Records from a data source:
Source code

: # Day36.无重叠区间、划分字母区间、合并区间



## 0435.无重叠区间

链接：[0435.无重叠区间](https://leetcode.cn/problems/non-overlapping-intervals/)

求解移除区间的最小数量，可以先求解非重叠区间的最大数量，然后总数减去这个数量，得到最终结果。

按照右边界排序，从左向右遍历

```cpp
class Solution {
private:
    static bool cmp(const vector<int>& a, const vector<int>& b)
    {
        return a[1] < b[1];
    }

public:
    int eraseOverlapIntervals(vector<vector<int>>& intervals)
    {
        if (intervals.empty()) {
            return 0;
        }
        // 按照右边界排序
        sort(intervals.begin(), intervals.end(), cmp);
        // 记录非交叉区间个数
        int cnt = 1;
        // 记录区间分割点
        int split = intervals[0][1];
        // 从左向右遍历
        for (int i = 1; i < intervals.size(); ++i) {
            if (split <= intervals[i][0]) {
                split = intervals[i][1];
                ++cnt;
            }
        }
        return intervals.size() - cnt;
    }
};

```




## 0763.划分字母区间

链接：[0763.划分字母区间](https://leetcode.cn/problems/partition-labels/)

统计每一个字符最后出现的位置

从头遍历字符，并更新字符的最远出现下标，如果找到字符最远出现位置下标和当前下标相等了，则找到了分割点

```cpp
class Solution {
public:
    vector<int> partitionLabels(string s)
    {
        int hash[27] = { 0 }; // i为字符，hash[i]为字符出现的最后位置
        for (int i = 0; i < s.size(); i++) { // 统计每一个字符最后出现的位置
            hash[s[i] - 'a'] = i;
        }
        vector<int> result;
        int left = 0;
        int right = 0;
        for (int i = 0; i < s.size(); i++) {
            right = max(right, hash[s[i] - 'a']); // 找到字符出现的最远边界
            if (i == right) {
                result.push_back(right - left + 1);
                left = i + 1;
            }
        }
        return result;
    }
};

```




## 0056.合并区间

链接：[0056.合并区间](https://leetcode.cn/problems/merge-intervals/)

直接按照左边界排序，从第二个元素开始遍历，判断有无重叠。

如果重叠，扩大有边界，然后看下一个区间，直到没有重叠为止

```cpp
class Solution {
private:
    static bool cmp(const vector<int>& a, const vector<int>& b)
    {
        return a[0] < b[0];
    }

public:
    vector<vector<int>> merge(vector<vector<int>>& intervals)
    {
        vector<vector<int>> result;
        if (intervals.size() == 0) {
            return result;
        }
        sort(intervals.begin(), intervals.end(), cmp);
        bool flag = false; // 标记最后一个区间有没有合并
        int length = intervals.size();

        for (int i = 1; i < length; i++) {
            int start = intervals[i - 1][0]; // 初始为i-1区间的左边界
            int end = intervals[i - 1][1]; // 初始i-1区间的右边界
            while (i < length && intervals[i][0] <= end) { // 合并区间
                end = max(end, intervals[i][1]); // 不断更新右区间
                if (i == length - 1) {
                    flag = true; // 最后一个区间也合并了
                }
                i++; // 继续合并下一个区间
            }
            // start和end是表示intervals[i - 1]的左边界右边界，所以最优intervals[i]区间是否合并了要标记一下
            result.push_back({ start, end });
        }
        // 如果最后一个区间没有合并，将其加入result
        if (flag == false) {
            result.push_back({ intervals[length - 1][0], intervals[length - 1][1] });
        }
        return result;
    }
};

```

=== Exercise aim ===
Among the entries above, how many lines hold the string "划分字母区间"? Give the number by itself.

=== Answer for this exercise ===
3